One point that seemed of broad concern, even among members who may disagree with the ACLU’s view, was the complete morass of contradictory standards that cover electronic location tracking in this country. The witnesses testifying against the bill might not have agreed with the ACLU on the ultimate legal standard, but no one seemed to think it makes much sense for two different towns in the same state to apply starkly different rules to access location tracking. And, as a witness for industry testified, telecommunications companies are often stuck in the middle, trying to comply in a uniform and consistent way to hopelessly inconsistent requests.
An issue that generated a significant number of questions is whether there is a meaningful distinction between physical surveillance on the one hand and electronic surveillance on the other. I was asked more than once: if it’s ok for someone to be tracked by a police officer in a squad car, or by a helicopter, and no warrant is necessary for that, then why isn’t it okay to track people using cell phones and GPS without a warrant?
I think there is a meaningful distinction, which I tried to describe to the members. When tracking someone’s movements requires assigning an officer or team of officers to track them at all times, that expenditure of resources will serve as a deterrent to abuse. In other words, there is a natural limit to the amount of surveillance that can be carried out, and that scarcity helps ensure that it will be used prudently. GPS and cell site tracking gets rid of that natural boundary, because it makes tracking incredibly cheap and easy. An officer can sit in the comfort of a stationhouse and track one or many people on a laptop. That makes legal barriers all the more important. It is only the supervision of a judge and the requirement of probable cause that are going to deter abusive use of this technology.

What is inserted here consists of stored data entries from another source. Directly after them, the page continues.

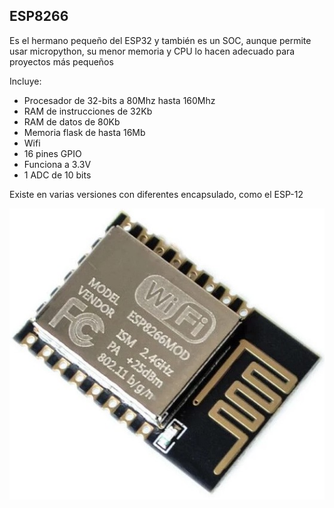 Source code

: ## ESP8266

Es el hermano pequeño del ESP32 y también es un SOC, aunque permite usar micropython, su menor memoria y CPU lo hacen adecuado para proyectos más pequeños

Incluye:

* Procesador de 32-bits a 80Mhz hasta 160Mhz   
* RAM de instrucciones de 32Kb
* RAM de datos de 80Kb
* Memoria flask de hasta 16Mb
* Wifi 
* 16 pines GPIO
* Funciona a 3.3V
* 1 ADC de 10 bits

Existe en varias versiones con diferentes encapsulado, como el ESP-12

![](./images/ESP-12E.jpg)

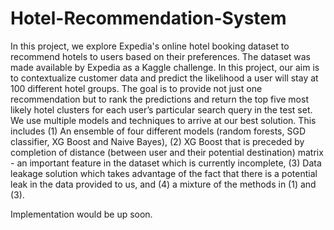 # Hotel-Recommendation-System

In this project, we explore Expedia's online hotel booking dataset to recommend hotels to users based on their preferences. The dataset was made available by Expedia as a Kaggle challenge. In this project, our aim is to contextualize customer data and predict the likelihood a user will stay at 100 different hotel groups. The goal is to provide not just one recommendation but to rank the predictions and return the top five most likely hotel clusters for each user’s particular search query in the test set. We use multiple models and techniques to arrive at our best solution. This includes (1) An ensemble of four different models (random forests, SGD classifier, XG Boost and Naive Bayes), (2) XG Boost that is preceded by completion of distance (between user and their potential destination) matrix - an important feature in the dataset which is currently incomplete, (3) Data leakage solution which takes advantage of the fact that there is a potential leak in the data provided to us, and (4) a mixture of the methods in (1) and (3).

Implementation would be up soon.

The GPS Act is a good piece of legislation. It requires a warrant for most investigations but also contains carefully crafted exceptions to make sure that in situations of genuine emergency, law enforcement can act without first going to a judge. I hope I was able to articulate clearly why imposing a warrant requirement is so important. I was heartened when, part way through the hearing, Rep. Polis (D-CO) said he had been persuaded to co-sponsor the bill.
There is simply no substitute for having a neutral and detached magistrate evaluate whether there is a genuine need to use an invasive law enforcement technique. That is why the GPS Act is such an important bill. Innocent Americans should not have to fear that their personal electronic devices may be used to track them for no good reason.